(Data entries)
*** Begin section ***

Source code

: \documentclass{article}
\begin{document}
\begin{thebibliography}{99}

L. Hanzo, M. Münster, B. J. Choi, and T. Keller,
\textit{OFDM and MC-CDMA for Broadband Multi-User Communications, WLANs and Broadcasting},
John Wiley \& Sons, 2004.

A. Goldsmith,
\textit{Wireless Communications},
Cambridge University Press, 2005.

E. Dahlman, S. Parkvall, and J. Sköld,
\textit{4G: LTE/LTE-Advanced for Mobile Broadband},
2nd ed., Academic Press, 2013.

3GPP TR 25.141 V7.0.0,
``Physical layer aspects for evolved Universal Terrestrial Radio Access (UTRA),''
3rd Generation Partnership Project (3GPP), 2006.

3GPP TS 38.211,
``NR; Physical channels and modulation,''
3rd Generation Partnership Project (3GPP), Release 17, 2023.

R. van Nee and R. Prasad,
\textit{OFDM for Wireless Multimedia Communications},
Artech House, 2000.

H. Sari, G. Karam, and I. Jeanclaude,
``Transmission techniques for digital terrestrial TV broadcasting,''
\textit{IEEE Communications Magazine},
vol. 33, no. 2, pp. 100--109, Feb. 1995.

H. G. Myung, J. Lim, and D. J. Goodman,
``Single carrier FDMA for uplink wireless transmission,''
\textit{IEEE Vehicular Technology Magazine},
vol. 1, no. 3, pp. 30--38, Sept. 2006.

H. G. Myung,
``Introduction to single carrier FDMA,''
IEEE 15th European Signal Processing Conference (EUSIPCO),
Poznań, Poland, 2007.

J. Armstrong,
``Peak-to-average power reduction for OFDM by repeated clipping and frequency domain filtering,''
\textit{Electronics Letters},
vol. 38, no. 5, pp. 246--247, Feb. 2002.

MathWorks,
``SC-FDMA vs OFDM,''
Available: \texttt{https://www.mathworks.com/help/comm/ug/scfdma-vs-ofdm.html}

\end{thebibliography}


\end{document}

*** End section ***

Exercise goal:
Nothing should be changed: write out all of the data as is.

The answer:
Source code

: \documentclass{article}
\begin{document}
\begin{thebibliography}{99}

L. Hanzo, M. Münster, B. J. Choi, and T. Keller,
\textit{OFDM and MC-CDMA for Broadband Multi-User Communications, WLANs and Broadcasting},
John Wiley \& Sons, 2004.

A. Goldsmith,
\textit{Wireless Communications},
Cambridge University Press, 2005.

E. Dahlman, S. Parkvall, and J. Sköld,
\textit{4G: LTE/LTE-Advanced for Mobile Broadband},
2nd ed., Academic Press, 2013.

3GPP TR 25.141 V7.0.0,
``Physical layer aspects for evolved Universal Terrestrial Radio Access (UTRA),''
3rd Generation Partnership Project (3GPP), 2006.

3GPP TS 38.211,
``NR; Physical channels and modulation,''
3rd Generation Partnership Project (3GPP), Release 17, 2023.

R. van Nee and R. Prasad,
\textit{OFDM for Wireless Multimedia Communications},
Artech House, 2000.

H. Sari, G. Karam, and I. Jeanclaude,
``Transmission techniques for digital terrestrial TV broadcasting,''
\textit{IEEE Communications Magazine},
vol. 33, no. 2, pp. 100--109, Feb. 1995.

H. G. Myung, J. Lim, and D. J. Goodman,
``Single carrier FDMA for uplink wireless transmission,''
\textit{IEEE Vehicular Technology Magazine},
vol. 1, no. 3, pp. 30--38, Sept. 2006.

H. G. Myung,
``Introduction to single carrier FDMA,''
IEEE 15th European Signal Processing Conference (EUSIPCO),
Poznań, Poland, 2007.

J. Armstrong,
``Peak-to-average power reduction for OFDM by repeated clipping and frequency domain filtering,''
\textit{Electronics Letters},
vol. 38, no. 5, pp. 246--247, Feb. 2002.

MathWorks,
``SC-FDMA vs OFDM,''
Available: \texttt{https://www.mathworks.com/help/comm/ug/scfdma-vs-ofdm.html}

\end{thebibliography}


\end{document}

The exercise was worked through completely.